E eis que a pirataria chega ao Mundo de Salácia. Minhas queridas Princesas do Mar já estão sendo vistas em camelôs Brasil afora, sob a forma de produtos de qualidade duvidosa.

Mas não são todos, visse? Alguns produtinhos até são simpáticos, como peças artesanais que eu nem considero pirataria. Já outros têm escala industrial, e até peça de teatro rolou no Rio de Janeiro. E num típico clichê de como a vida imita a arte, vieram risadinhas de todos os cantos dizendo: “Ah, tu baixou LOST, agora toma!“.

Pra começo de conversa, como diz a minha sábia avó: “Uma coisa é uma coisa, outra coisa é outra coisa!“. Baixar um seriado da internet (cujas razões já elucidei aqui) e produzir bonequinhos na China e mandar pra cá por container são coisas bem  diferentes.

Mas, se quer mesmo saber, eu pouco me importo com qualquer uma das duas.

Não, eu não acho pirataria uma coisa ruim, não estou muito preocupado se estão me copiando na Alemanha ou na 25 de março.
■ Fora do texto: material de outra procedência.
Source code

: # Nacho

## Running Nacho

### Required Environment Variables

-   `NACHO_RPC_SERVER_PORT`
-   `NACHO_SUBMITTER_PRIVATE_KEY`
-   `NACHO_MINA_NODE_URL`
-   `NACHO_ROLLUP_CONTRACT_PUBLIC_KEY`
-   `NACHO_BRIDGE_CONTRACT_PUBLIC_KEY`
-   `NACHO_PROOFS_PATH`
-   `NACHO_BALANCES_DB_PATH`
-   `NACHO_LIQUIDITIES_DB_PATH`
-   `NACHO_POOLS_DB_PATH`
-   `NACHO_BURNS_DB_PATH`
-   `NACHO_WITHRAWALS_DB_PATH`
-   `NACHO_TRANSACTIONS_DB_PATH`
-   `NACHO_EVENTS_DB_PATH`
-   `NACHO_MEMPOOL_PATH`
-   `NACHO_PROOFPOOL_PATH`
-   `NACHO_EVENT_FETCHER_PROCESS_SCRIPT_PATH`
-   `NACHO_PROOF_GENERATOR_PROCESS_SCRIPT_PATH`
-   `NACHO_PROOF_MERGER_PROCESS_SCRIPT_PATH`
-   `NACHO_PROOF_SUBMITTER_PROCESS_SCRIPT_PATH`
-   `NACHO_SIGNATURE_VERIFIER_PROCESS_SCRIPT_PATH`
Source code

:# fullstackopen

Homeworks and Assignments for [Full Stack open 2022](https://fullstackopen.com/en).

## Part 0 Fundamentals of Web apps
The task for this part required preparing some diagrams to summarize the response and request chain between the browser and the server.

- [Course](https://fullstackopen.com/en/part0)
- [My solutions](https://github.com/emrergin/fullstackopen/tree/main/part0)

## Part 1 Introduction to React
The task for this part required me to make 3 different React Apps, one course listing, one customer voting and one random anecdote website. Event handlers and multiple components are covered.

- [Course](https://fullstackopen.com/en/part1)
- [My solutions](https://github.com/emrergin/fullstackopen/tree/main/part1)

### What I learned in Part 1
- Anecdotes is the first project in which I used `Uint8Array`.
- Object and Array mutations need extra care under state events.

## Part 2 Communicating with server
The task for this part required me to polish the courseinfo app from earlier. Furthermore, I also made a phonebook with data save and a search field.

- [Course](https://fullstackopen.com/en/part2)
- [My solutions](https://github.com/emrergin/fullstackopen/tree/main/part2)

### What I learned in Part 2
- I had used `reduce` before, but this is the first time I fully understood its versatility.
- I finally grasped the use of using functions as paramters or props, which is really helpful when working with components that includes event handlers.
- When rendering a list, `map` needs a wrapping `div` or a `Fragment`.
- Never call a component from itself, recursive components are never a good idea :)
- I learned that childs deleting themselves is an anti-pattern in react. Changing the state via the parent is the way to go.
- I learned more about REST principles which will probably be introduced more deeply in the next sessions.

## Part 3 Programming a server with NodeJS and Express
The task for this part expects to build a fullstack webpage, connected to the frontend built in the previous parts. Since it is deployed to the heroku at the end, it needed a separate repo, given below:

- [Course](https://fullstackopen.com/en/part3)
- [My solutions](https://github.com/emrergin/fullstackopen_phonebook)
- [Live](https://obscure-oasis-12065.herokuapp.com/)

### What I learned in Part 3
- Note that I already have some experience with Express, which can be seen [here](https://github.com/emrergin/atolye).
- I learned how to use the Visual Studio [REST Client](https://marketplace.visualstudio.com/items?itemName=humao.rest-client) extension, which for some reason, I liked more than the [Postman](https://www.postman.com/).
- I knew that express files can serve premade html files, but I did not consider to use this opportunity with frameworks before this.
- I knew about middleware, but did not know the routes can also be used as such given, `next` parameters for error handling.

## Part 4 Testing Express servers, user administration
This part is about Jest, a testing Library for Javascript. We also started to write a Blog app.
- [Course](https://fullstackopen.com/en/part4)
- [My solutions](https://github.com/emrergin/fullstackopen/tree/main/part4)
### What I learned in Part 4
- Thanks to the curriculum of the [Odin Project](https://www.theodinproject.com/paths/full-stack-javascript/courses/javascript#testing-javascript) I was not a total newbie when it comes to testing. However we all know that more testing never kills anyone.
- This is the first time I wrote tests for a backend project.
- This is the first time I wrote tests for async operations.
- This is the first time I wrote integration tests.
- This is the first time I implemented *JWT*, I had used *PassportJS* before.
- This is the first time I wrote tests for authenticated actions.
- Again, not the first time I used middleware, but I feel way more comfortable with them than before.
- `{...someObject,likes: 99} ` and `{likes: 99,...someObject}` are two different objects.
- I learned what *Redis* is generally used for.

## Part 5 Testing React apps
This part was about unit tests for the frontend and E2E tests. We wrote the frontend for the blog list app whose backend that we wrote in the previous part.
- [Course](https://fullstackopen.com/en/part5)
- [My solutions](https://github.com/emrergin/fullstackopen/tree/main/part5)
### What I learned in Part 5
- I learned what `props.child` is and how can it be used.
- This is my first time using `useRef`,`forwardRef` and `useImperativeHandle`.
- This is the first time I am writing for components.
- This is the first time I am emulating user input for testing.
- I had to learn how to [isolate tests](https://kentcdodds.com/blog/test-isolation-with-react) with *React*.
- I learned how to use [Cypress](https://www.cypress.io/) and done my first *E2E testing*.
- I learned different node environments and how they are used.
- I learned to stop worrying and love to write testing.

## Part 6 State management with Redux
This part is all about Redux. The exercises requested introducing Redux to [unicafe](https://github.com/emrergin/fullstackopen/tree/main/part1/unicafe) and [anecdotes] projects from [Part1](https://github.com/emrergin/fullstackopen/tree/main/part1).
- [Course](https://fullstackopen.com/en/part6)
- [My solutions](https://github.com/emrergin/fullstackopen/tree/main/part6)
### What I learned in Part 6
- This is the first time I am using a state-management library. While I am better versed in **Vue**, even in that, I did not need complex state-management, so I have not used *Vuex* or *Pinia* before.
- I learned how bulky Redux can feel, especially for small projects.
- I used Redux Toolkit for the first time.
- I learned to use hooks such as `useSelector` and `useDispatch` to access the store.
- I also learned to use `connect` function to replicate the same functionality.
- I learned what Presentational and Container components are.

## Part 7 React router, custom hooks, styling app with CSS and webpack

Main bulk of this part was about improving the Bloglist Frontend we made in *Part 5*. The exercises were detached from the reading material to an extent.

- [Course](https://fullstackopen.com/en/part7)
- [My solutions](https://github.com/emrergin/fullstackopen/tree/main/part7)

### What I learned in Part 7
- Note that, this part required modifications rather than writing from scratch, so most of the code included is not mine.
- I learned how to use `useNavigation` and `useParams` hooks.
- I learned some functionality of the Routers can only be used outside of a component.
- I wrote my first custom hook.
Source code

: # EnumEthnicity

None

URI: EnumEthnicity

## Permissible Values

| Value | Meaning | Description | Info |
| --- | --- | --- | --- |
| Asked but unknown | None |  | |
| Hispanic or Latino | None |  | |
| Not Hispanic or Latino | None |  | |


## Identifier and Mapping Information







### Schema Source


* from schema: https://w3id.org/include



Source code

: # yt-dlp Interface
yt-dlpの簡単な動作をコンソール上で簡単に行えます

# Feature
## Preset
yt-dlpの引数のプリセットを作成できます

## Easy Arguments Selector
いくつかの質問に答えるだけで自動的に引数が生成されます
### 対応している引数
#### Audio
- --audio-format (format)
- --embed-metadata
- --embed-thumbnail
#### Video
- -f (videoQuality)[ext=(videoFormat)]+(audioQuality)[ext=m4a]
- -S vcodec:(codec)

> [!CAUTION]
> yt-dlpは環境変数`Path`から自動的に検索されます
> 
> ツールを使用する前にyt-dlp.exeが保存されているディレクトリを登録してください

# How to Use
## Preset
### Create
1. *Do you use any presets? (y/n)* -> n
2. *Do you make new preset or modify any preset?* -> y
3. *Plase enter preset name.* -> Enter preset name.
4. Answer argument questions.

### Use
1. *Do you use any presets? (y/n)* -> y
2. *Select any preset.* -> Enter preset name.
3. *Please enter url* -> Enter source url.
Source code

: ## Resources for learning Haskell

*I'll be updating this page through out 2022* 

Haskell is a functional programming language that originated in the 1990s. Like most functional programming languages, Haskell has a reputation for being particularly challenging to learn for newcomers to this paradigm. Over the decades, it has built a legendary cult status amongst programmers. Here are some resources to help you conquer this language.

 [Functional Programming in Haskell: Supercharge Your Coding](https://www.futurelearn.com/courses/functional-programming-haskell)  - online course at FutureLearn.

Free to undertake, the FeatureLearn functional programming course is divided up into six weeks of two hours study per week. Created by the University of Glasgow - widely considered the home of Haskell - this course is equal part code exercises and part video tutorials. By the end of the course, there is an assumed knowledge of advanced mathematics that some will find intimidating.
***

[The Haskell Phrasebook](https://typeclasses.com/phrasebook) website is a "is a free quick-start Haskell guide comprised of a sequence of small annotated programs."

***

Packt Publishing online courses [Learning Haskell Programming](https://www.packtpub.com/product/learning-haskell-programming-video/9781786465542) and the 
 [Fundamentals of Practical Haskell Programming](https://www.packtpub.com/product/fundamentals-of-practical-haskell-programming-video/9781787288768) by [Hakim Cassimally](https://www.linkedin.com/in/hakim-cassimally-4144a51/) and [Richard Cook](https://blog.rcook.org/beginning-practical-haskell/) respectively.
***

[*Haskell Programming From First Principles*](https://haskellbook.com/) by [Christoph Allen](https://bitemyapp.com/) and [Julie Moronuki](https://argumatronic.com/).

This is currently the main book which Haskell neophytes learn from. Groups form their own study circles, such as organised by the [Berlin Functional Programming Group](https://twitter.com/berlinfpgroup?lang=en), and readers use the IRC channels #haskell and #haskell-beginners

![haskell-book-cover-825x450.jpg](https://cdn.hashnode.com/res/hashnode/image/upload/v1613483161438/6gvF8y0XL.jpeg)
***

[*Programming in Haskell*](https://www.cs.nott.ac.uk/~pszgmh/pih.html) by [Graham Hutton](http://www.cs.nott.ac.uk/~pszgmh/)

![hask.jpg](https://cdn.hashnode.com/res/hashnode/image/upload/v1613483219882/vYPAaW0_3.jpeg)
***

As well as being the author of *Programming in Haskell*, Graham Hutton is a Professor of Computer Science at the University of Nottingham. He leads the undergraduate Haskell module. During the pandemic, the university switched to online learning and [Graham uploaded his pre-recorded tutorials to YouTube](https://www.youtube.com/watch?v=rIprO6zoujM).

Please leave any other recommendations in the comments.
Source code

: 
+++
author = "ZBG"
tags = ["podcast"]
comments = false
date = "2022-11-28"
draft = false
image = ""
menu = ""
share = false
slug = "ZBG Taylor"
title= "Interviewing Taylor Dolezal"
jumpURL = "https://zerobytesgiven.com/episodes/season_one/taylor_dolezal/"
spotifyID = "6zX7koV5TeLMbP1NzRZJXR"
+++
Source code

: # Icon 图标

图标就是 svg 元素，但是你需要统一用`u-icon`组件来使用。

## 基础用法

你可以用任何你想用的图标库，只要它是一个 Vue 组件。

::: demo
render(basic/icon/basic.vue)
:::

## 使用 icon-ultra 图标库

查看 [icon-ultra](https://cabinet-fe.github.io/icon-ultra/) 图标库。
Dizem que a pirataria tira empregos. Deve tirar, mesmo. Mas pra mim, o que é muito mais perigoso que a pirataria e que realmente tira empregos é gente morrendo de medo de perder o seu. Gerentes, diretores e produtores escondidos atrás de planilhas e livros de auto-ajuda empresarial, que não arriscam, não criam, não vivem, enquanto as massas fogem de seus produtos e métodos de distribuição engessados e preguiçosos. Emburrados, fazem bico e nos chamam de criminosos porque assistimos nossas séries de TV pela internet.

Veja os DVDs de Princesas do Mar. Alguns podem achar que, onde tem DVD tem pirataria – mas é justamente o contrário! Os únicos países que pirateiam os episódios de Princesas do Mar são aqueles onde NÃO tem o DVD: Alemanha e Austrália. Na França, já estamos no sexto volume, encontrado facilmente em qualquer loja. A América Latina, o temor dos donos de copyright, tem o DVD há mais de 2 anos, vendido baratinho em bancas na Argentina e no México e até agora, não tem nem sinal de DVD pirata. Uma hora vai chegar? É provável, mas o original vai ganhar de lavada, seja em qualidade ou distribuição.

“A pirataria é sinal de sucesso”, diz o senso comum polianesco. Não exatamente. A pirataria é sinal de que alguém não está trabalhando tão bem quanto deveria. Alguns dos produtos piratas de Princesas do Mar chegaram ao mercado meses ou até ANOS DEPOIS de muitas fábricas terem se negado a produzí-los. A pirataria não é algo mágico que simplesmente brota nos semáforos da cidade em forma de um balão gigante do Barney, muito menos algo que acontece debaixo dos panos.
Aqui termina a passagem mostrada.